One of the most prominent phenomena of those heydays was how the rise of Bitcoin stimulated the entire market. Certain optimistic analysts predicted that a decentralised revolution was just around the corner, having high expectations of the potential of various cryptocurrencies. New coins were joining the market every other day; although some of them were poorly structured, and others had no working plan at all — only promises. The term given for the flourish of new coins and tokens was Alt season — coming from the term, altcoins, meaning alternatives to Bitcoin.
The graph below illustrates how the Alt season of 2017 cut through Bitcoin’s reputation, which, as the pioneering cryptocurrency, it had had enjoyed for years. At this point, Ethereum had become the second largest cryptocurrency by market cap. However, Bitcoin did regain some of its supremacy at the end of 2017, as it approached its all-time-high of $20K. The overall crash of the crypto market in 2018 was followed by a sharp decline in Bitcoin’s dominant position, yet it started to recoup its former glory shortly afterwards. This all but catapulted us back to the original starting point: when Bitcoin was the undisputed king, all the altcoins had faded into the horizon, and Bitcoin was still 10 times the size of its biggest challenger, Ethereum.
The Power of Bitcoin
So much for the technical analysis, but what might the fundamental reasons be for those shifts in dominance between the various cryptocurrencies? Let’s review the characteristics of Bitcoin that helped it gain, and then regain, its supreme role in the crypto market:
Time is money
Bitcoin recently celebrated its 10th anniversary, which in crypto years translates into a long time. No other coin has been around for that long, nor proved its resistance so effectively to market flips, hacker attacks, regulator fire and the challenges of inner politics. In fact, 90% of cryptocurrencies have proven that they cannot stand up to these challenges. Bitcoin’s past success is also a powerful weapon going forward: it helps to overcome obstacles and offers experience to all those involved in the business, plus it offers an advantage with which it is hard to compete. In seeking the most obvious and natural reason for Bitcoin dominance, it is simply because it was the first.

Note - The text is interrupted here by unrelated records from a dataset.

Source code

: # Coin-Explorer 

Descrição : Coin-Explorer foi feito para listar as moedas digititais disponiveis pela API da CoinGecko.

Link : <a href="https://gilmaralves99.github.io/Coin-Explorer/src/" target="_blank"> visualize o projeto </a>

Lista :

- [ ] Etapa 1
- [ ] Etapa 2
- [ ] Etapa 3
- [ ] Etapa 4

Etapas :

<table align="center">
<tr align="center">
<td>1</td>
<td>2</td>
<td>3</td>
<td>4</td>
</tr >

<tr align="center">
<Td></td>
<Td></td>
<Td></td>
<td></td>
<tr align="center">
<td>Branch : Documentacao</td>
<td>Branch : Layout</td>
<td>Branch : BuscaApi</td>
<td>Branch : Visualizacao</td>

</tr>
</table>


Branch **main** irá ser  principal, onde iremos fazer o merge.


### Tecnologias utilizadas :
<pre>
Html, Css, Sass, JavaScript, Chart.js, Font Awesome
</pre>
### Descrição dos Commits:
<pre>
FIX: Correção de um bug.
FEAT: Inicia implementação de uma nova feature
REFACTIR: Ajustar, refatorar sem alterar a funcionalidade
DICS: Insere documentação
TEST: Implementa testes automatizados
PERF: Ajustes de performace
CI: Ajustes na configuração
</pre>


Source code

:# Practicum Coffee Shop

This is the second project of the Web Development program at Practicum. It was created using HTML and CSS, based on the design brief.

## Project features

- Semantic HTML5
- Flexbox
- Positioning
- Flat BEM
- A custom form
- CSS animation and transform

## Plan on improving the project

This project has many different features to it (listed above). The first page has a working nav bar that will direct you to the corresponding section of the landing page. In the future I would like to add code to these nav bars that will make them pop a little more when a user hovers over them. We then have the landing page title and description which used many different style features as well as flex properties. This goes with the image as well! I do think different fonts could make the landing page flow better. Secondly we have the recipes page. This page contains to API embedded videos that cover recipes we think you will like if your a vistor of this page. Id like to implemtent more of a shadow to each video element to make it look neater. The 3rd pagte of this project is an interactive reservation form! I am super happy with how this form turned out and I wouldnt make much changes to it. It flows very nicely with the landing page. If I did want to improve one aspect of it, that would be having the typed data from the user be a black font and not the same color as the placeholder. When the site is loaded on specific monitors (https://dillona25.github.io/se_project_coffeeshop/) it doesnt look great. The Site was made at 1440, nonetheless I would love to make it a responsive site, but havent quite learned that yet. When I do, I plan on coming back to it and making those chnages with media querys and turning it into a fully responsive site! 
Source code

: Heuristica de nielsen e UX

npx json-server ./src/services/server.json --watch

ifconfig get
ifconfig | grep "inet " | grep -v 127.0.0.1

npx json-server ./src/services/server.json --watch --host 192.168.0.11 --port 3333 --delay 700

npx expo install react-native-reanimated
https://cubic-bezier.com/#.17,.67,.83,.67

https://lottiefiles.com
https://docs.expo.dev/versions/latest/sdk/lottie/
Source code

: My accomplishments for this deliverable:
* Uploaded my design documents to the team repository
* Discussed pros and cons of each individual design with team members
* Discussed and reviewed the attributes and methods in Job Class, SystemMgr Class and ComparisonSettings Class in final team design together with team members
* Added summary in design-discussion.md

The power of decentralisation
That said, being first isn’t always enough. One obvious example is that of Facebook vs Myspace. Entering an existing market can be a huge advantage. Mistakes can be learned from, tools improved, and users already understand the concept. This could have been the case for altcoins, and it was usually the message: “Bitcoin is an amazing pioneer; Bitcoin still has a function in the market / has come to the end of its historical role — and we can take it from here, for a better future.”

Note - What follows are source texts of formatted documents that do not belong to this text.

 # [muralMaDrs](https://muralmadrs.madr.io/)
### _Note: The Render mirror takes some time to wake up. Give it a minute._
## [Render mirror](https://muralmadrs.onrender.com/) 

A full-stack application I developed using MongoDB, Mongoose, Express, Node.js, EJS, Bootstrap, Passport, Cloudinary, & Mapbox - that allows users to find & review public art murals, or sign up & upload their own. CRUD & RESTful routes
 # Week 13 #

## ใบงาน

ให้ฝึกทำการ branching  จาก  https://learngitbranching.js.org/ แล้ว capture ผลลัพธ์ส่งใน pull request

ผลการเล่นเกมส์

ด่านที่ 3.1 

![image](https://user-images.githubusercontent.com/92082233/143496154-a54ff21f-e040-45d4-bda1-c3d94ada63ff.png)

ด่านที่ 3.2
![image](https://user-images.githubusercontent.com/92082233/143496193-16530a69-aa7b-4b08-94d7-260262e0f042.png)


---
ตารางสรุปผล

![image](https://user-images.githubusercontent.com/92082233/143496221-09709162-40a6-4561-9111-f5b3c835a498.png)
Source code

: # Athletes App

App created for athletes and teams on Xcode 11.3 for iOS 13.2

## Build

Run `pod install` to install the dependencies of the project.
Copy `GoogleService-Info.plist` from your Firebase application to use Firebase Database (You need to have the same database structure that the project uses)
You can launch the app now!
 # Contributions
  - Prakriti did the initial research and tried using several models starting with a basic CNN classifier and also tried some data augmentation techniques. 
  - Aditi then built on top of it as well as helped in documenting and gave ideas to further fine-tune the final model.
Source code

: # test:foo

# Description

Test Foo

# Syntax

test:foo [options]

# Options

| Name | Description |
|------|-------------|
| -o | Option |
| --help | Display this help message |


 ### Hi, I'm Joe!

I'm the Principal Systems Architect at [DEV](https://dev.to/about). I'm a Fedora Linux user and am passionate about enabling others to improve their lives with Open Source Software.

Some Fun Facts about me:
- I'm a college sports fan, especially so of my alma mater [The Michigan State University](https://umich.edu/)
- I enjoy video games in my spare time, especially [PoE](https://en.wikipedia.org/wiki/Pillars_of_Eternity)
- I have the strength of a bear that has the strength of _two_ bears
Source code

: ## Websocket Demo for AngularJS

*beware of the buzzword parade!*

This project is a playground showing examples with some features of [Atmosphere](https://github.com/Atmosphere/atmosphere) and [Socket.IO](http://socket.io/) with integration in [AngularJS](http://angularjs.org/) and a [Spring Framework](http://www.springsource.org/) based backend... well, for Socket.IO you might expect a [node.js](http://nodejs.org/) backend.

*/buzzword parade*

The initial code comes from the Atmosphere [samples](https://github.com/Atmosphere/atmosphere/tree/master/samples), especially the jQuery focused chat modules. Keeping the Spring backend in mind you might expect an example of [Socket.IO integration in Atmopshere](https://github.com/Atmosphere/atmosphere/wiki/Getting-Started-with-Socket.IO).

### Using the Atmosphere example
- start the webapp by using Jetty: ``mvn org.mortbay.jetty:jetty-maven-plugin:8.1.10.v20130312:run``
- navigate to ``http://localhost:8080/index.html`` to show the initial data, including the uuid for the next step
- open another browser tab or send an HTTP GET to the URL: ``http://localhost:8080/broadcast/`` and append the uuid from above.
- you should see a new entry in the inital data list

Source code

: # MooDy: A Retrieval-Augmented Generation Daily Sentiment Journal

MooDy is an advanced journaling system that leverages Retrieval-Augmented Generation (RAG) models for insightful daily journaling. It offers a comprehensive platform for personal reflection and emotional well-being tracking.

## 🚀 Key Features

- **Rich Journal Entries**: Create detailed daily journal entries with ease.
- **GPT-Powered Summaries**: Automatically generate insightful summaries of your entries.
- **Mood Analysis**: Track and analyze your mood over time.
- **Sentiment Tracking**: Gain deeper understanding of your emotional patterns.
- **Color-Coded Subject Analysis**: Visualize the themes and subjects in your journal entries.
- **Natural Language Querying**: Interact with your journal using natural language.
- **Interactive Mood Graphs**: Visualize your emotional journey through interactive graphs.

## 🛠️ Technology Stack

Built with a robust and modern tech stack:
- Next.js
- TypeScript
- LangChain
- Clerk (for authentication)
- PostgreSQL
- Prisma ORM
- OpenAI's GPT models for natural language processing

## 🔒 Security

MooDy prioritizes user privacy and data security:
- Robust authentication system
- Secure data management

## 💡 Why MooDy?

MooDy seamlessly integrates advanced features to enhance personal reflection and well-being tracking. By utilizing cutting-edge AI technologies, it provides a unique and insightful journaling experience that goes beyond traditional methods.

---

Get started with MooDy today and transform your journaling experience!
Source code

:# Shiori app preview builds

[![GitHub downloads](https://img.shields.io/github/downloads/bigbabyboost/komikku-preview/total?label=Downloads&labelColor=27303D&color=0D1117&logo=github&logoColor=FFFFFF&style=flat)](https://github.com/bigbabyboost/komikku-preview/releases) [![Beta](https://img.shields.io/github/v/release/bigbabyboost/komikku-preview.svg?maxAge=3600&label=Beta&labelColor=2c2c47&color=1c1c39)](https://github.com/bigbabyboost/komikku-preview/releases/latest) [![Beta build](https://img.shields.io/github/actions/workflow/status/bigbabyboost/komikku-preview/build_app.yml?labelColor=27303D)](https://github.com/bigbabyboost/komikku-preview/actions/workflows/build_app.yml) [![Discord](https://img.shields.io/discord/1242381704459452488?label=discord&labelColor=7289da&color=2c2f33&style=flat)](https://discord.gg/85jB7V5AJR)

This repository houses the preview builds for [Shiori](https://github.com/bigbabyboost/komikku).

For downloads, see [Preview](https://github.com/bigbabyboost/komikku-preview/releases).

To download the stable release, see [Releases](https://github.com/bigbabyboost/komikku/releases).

It’s a convincing enough argument — so why didn’t it work out? There are many reasons for this, and each cryptocurrency has its own story, which we will examine in more detail later in this article. Yet, if we can point to one critical advantage of Bitcoin, it is the concept that already sounds like a cliche: decentralisation. Having a decentralised network offers many advantages. Let’s look at these, in no particular order, since each and every one of them contributes to the others:
- A decentralised network adapts more easily to changes, while enjoying the benefits of consensus among the different players. In turn, this can weaken competitive interest, and strengthen a common interest to move forward.
- There is no single point of failure, rather many scattered nodes that can survive attacks on other parts of the network. This resilience is vital when facing continual hacking attacks, as experienced by Bitcoin from day one. While secondary networks, such as exchanges and wallets, suffer from hacking attempts to the tune of hundreds of millions of dollars, the so-called Bitcoin core network has as yet not been hacked once.

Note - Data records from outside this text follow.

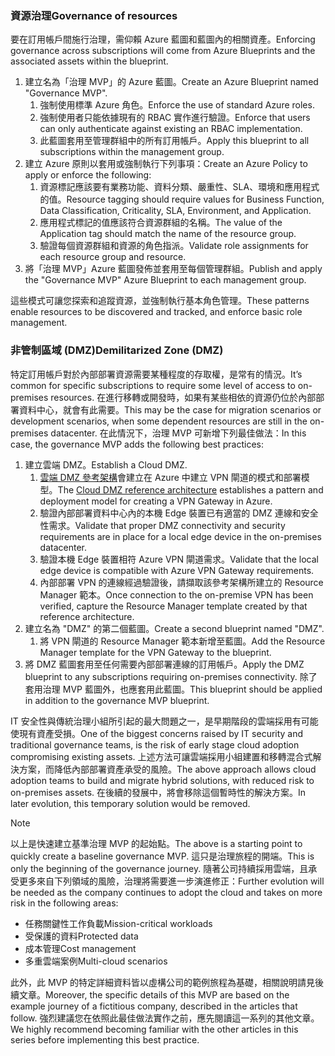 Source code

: <!-- TEMPLATE FILE - DO NOT ADD METADATA -->

### <a name="governance-of-resources"></a><span data-ttu-id="fe639-101">資源治理</span><span class="sxs-lookup"><span data-stu-id="fe639-101">Governance of resources</span></span>

<span data-ttu-id="fe639-102">要在訂用帳戶間施行治理，需仰賴 Azure 藍圖和藍圖內的相關資產。</span><span class="sxs-lookup"><span data-stu-id="fe639-102">Enforcing governance across subscriptions will come from Azure Blueprints and the associated assets within the blueprint.</span></span>

1. <span data-ttu-id="fe639-103">建立名為「治理 MVP」的 Azure 藍圖。</span><span class="sxs-lookup"><span data-stu-id="fe639-103">Create an Azure Blueprint named "Governance MVP".</span></span>
    1. <span data-ttu-id="fe639-104">強制使用標準 Azure 角色。</span><span class="sxs-lookup"><span data-stu-id="fe639-104">Enforce the use of standard Azure roles.</span></span>
    2. <span data-ttu-id="fe639-105">強制使用者只能依據現有的 RBAC 實作進行驗證。</span><span class="sxs-lookup"><span data-stu-id="fe639-105">Enforce that users can only authenticate against existing an RBAC implementation.</span></span>
    3. <span data-ttu-id="fe639-106">此藍圖套用至管理群組中的所有訂用帳戶。</span><span class="sxs-lookup"><span data-stu-id="fe639-106">Apply this blueprint to all subscriptions within the management group.</span></span>
2. <span data-ttu-id="fe639-107">建立 Azure 原則以套用或強制執行下列事項：</span><span class="sxs-lookup"><span data-stu-id="fe639-107">Create an Azure Policy to apply or enforce the following:</span></span>
    1. <span data-ttu-id="fe639-108">資源標記應該要有業務功能、資料分類、嚴重性、SLA、環境和應用程式的值。</span><span class="sxs-lookup"><span data-stu-id="fe639-108">Resource tagging should require values for Business Function, Data Classification, Criticality, SLA, Environment, and  Application.</span></span>
    2. <span data-ttu-id="fe639-109">應用程式標記的值應該符合資源群組的名稱。</span><span class="sxs-lookup"><span data-stu-id="fe639-109">The value of the Application tag should match the name of the resource group.</span></span>
    3. <span data-ttu-id="fe639-110">驗證每個資源群組和資源的角色指派。</span><span class="sxs-lookup"><span data-stu-id="fe639-110">Validate role assignments for each resource group and resource.</span></span>
3. <span data-ttu-id="fe639-111">將「治理 MVP」Azure 藍圖發佈並套用至每個管理群組。</span><span class="sxs-lookup"><span data-stu-id="fe639-111">Publish and apply the "Governance MVP" Azure Blueprint to each management group.</span></span>

<span data-ttu-id="fe639-112">這些模式可讓您探索和追蹤資源，並強制執行基本角色管理。</span><span class="sxs-lookup"><span data-stu-id="fe639-112">These patterns enable resources to be discovered and tracked, and enforce basic role management.</span></span>

### <a name="demilitarized-zone-dmz"></a><span data-ttu-id="fe639-113">非管制區域 (DMZ)</span><span class="sxs-lookup"><span data-stu-id="fe639-113">Demilitarized Zone (DMZ)</span></span>

<span data-ttu-id="fe639-114">特定訂用帳戶對於內部部署資源需要某種程度的存取權，是常有的情況。</span><span class="sxs-lookup"><span data-stu-id="fe639-114">It’s common for specific subscriptions to require some level of access to on-premises resources.</span></span> <span data-ttu-id="fe639-115">在進行移轉或開發時，如果有某些相依的資源仍位於內部部署資料中心，就會有此需要。</span><span class="sxs-lookup"><span data-stu-id="fe639-115">This may be the case for migration scenarios or development scenarios, when some dependent resources are still in the on-premises datacenter.</span></span> <span data-ttu-id="fe639-116">在此情況下，治理 MVP 可新增下列最佳做法：</span><span class="sxs-lookup"><span data-stu-id="fe639-116">In this case, the governance MVP adds the following best practices:</span></span>

1. <span data-ttu-id="fe639-117">建立雲端 DMZ。</span><span class="sxs-lookup"><span data-stu-id="fe639-117">Establish a Cloud DMZ.</span></span>
    1. <span data-ttu-id="fe639-118">[雲端 DMZ 參考架構](/azure/architecture/reference-architectures/dmz/secure-vnet-hybrid)會建立在 Azure 中建立 VPN 閘道的模式和部署模型。</span><span class="sxs-lookup"><span data-stu-id="fe639-118">The [Cloud DMZ reference architecture](/azure/architecture/reference-architectures/dmz/secure-vnet-hybrid) establishes a pattern and deployment model for creating a VPN Gateway in Azure.</span></span>
    2. <span data-ttu-id="fe639-119">驗證內部部署資料中心內的本機 Edge 裝置已有適當的 DMZ 連線和安全性需求。</span><span class="sxs-lookup"><span data-stu-id="fe639-119">Validate that proper DMZ connectivity and security requirements are in place for a local edge device in the on-premises datacenter.</span></span>
    3. <span data-ttu-id="fe639-120">驗證本機 Edge 裝置相符 Azure VPN 閘道需求。</span><span class="sxs-lookup"><span data-stu-id="fe639-120">Validate that the local edge device is compatible with Azure VPN Gateway requirements.</span></span>
    4. <span data-ttu-id="fe639-121">內部部署 VPN 的連線經過驗證後，請擷取該參考架構所建立的 Resource Manager 範本。</span><span class="sxs-lookup"><span data-stu-id="fe639-121">Once connection to the on-premise VPN has been verified, capture the Resource Manager template created by that reference architecture.</span></span>
2. <span data-ttu-id="fe639-122">建立名為 "DMZ" 的第二個藍圖。</span><span class="sxs-lookup"><span data-stu-id="fe639-122">Create a second blueprint named "DMZ".</span></span>
    1. <span data-ttu-id="fe639-123">將 VPN 閘道的 Resource Manager 範本新增至藍圖。</span><span class="sxs-lookup"><span data-stu-id="fe639-123">Add the Resource Manager template for the VPN Gateway to the blueprint.</span></span>
3. <span data-ttu-id="fe639-124">將 DMZ 藍圖套用至任何需要內部部署連線的訂用帳戶。</span><span class="sxs-lookup"><span data-stu-id="fe639-124">Apply the DMZ blueprint to any subscriptions requiring on-premises connectivity.</span></span> <span data-ttu-id="fe639-125">除了套用治理 MVP 藍圖外，也應套用此藍圖。</span><span class="sxs-lookup"><span data-stu-id="fe639-125">This blueprint should be applied in addition to the governance MVP blueprint.</span></span>

<span data-ttu-id="fe639-126">IT 安全性與傳統治理小組所引起的最大問題之一，是早期階段的雲端採用有可能使現有資產受損。</span><span class="sxs-lookup"><span data-stu-id="fe639-126">One of the biggest concerns raised by IT security and traditional governance teams, is the risk of early stage cloud adoption compromising existing assets.</span></span> <span data-ttu-id="fe639-127">上述方法可讓雲端採用小組建置和移轉混合式解決方案，而降低內部部署資產承受的風險。</span><span class="sxs-lookup"><span data-stu-id="fe639-127">The above approach allows cloud adoption teams to build and migrate hybrid solutions, with reduced risk to on-premises assets.</span></span> <span data-ttu-id="fe639-128">在後續的發展中，將會移除這個暫時性的解決方案。</span><span class="sxs-lookup"><span data-stu-id="fe639-128">In later evolution, this temporary solution would be removed.</span></span>

> [!NOTE]
> <span data-ttu-id="fe639-129">以上是快速建立基準治理 MVP 的起始點。</span><span class="sxs-lookup"><span data-stu-id="fe639-129">The above is a starting point to quickly create a baseline governance MVP.</span></span> <span data-ttu-id="fe639-130">這只是治理旅程的開端。</span><span class="sxs-lookup"><span data-stu-id="fe639-130">This is only the beginning of the governance journey.</span></span> <span data-ttu-id="fe639-131">隨著公司持續採用雲端，且承受更多來自下列領域的風險，治理將需要進一步演進修正：</span><span class="sxs-lookup"><span data-stu-id="fe639-131">Further evolution will be needed as the company continues to adopt the cloud and takes on more risk in the following areas:</span></span>
>
> - <span data-ttu-id="fe639-132">任務關鍵性工作負載</span><span class="sxs-lookup"><span data-stu-id="fe639-132">Mission-critical workloads</span></span>
> - <span data-ttu-id="fe639-133">受保護的資料</span><span class="sxs-lookup"><span data-stu-id="fe639-133">Protected data</span></span>
> - <span data-ttu-id="fe639-134">成本管理</span><span class="sxs-lookup"><span data-stu-id="fe639-134">Cost management</span></span>
> - <span data-ttu-id="fe639-135">多重雲端案例</span><span class="sxs-lookup"><span data-stu-id="fe639-135">Multi-cloud scenarios</span></span>
>
><span data-ttu-id="fe639-136">此外，此 MVP 的特定詳細資料皆以虛構公司的範例旅程為基礎，相關說明請見後續文章。</span><span class="sxs-lookup"><span data-stu-id="fe639-136">Moreover, the specific details of this MVP are based on the example journey of a fictitious company, described in the articles that follow.</span></span> <span data-ttu-id="fe639-137">強烈建議您在依照此最佳做法實作之前，應先閱讀這一系列的其他文章。</span><span class="sxs-lookup"><span data-stu-id="fe639-137">We highly recommend becoming familiar with the other articles in this series before implementing this best practice.</span></span>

- Concurrently, these features give Bitcoin one of its most attractive advantages: resistance to censorship. Although this worries most world governments, and some even wish to ban it completely as a result, so far this has not been done or attempted. True, the decision to coexist with Bitcoin also serves their interests; and there were even times when shutting down Bitcoin’s network was a potential danger. However, should a government decide to challenge Bitcoin now, it would be a hard task, even nigh on impossible.
- A distributed grid also eliminates the need for third parties and other intermediaries. This is expected to improve efficiency and protect privacy, and is another motivating factor for participating in the Bitcoin ecosystem.
- It is important also to note the disadvantages of decentralisation. Not every use case is suitable, and centralised networks can be far more cost effective in financial and technical terms. It is beyond the scope of this article to drill down to all the various aspects of this comparison, but we can point to a crucial point for decentralised networks’ survival: an economic incentive (such as the miners’ reward in the Bitcoin network) or a willingness to contribute to a common goal by enough participants (for example, Wikipedia).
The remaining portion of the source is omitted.